**What you will do:** Go through the records below and return each line that has "been" in it.

Excerpts from a dataset
Segment Open
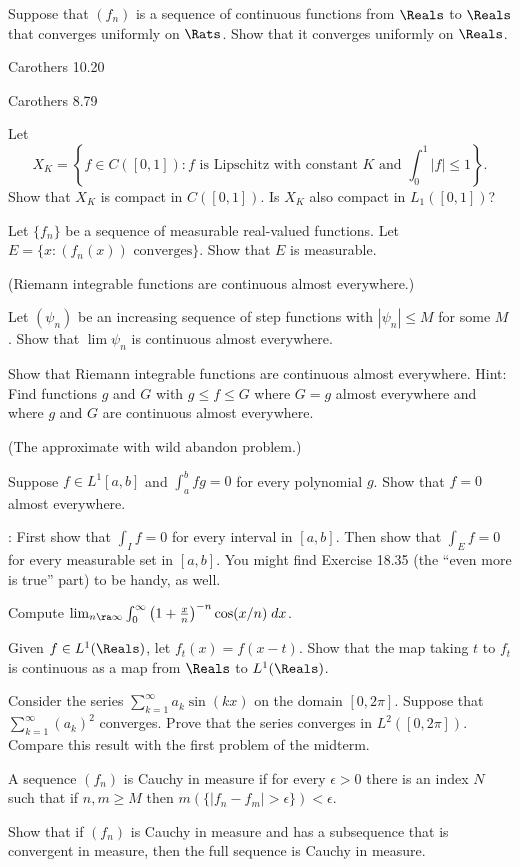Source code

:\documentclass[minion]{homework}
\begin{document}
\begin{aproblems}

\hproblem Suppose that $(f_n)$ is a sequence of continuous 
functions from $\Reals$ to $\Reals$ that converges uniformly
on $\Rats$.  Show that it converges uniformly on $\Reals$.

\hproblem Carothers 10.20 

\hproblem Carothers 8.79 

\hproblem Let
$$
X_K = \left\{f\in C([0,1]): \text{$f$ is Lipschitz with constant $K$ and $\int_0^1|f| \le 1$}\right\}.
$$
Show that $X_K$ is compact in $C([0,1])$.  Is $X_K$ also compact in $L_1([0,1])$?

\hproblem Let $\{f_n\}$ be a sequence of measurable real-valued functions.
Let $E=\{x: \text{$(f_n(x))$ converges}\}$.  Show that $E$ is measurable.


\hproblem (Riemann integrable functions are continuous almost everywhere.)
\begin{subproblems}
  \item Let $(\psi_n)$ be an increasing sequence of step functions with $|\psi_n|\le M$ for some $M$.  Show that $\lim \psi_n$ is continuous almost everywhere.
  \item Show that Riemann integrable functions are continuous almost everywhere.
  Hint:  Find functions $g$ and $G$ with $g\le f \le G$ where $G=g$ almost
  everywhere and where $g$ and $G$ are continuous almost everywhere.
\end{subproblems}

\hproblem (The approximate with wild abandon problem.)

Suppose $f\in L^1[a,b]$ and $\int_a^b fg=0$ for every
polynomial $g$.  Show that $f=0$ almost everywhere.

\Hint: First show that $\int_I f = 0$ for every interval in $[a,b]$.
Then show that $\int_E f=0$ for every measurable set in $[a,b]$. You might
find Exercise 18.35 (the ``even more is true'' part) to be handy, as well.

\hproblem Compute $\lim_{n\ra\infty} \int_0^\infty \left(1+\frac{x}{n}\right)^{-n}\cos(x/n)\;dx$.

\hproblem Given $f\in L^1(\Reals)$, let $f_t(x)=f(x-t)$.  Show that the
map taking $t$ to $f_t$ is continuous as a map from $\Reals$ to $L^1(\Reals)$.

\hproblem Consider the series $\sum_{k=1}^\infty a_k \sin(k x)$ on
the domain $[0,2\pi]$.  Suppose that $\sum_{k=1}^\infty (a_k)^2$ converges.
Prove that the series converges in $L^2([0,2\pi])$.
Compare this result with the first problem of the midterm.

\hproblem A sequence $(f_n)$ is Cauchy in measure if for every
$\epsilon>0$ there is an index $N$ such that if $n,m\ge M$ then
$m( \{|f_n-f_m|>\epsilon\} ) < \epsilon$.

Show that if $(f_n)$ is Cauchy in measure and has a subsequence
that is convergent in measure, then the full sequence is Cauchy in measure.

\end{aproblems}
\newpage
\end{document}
Segment Closed
Segment Open
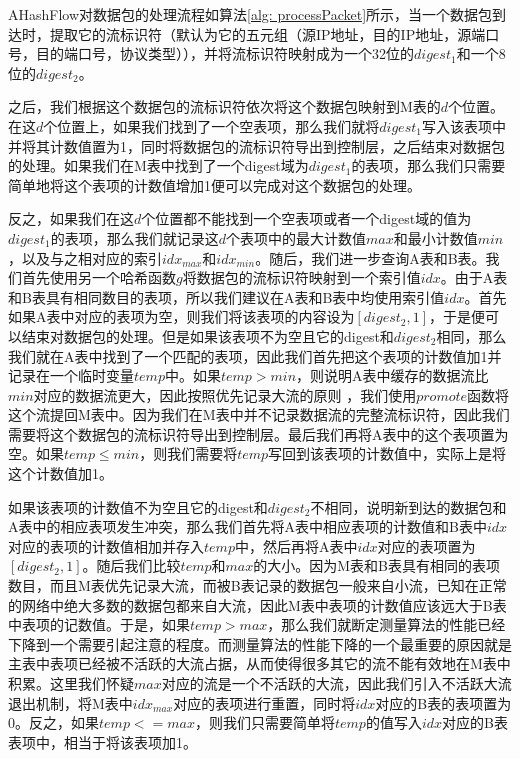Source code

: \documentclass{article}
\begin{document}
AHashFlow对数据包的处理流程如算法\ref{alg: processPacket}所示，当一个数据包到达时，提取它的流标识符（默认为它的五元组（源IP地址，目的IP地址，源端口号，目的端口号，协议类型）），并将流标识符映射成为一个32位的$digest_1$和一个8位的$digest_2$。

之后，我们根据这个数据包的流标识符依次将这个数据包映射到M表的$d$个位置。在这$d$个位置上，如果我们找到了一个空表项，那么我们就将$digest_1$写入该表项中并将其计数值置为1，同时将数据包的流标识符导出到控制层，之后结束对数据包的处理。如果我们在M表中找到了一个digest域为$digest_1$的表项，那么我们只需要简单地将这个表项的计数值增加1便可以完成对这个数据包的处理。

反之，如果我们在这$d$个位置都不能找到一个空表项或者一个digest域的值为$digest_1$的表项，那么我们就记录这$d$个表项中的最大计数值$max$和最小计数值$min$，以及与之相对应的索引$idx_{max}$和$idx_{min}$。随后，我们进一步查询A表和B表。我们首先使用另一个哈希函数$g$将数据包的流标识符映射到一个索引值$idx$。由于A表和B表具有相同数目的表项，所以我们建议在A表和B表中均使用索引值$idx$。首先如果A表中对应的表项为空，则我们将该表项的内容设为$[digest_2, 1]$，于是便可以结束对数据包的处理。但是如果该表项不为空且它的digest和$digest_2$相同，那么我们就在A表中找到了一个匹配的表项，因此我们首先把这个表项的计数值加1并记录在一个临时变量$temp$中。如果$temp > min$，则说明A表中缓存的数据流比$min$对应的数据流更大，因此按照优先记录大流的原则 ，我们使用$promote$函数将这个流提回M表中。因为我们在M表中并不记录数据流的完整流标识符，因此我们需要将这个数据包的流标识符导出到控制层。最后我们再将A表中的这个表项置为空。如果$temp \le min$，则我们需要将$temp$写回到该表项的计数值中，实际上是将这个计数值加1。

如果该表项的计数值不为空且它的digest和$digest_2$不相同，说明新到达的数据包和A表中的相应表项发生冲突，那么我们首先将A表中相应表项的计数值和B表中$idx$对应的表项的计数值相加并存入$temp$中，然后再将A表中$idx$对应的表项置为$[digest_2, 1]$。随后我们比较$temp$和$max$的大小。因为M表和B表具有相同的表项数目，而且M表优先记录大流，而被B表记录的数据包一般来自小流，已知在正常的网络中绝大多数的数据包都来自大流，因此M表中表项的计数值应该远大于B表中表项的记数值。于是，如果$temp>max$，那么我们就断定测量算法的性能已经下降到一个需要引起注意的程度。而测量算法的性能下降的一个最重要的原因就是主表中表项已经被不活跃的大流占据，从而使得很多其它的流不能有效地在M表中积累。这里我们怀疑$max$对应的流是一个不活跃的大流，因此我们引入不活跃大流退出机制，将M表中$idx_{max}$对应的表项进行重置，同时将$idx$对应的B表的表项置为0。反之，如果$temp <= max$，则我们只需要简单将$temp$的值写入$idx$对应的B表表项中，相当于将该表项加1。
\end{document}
Segment Closed
Segment Open
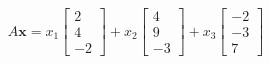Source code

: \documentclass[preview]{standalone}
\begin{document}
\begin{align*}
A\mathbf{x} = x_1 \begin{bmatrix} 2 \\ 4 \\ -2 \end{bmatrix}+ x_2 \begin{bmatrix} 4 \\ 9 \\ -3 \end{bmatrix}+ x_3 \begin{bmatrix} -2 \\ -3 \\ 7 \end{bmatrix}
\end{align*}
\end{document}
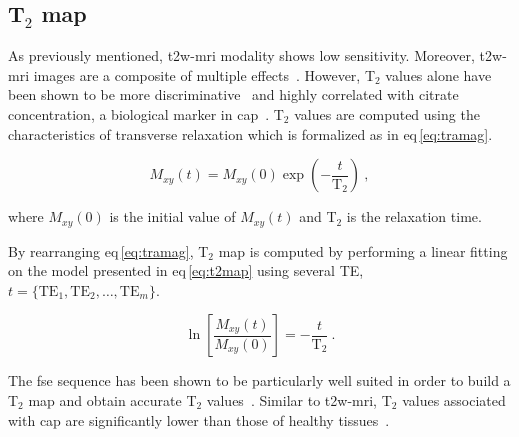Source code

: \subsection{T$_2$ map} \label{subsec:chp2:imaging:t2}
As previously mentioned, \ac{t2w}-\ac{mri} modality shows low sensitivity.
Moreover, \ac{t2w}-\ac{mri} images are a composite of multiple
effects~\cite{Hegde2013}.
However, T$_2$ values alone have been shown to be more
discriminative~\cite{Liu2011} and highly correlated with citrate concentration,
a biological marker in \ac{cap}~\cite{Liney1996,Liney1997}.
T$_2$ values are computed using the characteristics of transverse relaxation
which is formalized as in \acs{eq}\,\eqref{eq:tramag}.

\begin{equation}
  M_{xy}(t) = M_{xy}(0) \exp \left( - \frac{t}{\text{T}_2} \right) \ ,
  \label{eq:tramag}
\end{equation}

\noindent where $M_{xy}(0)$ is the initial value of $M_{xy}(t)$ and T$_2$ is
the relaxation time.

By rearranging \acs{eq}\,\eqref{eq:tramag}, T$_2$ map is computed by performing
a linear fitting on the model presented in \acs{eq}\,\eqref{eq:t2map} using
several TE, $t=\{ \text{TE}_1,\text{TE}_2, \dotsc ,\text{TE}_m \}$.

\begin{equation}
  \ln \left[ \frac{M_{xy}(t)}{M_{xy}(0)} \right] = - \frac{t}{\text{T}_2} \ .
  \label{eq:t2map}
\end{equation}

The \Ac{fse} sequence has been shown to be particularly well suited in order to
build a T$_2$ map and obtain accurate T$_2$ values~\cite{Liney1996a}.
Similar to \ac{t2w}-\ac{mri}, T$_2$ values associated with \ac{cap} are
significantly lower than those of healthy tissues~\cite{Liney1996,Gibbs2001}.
Segment Closed
**Response area:**
However, T$_2$ values alone have been shown to be more
The \Ac{fse} sequence has been shown to be particularly well suited in order to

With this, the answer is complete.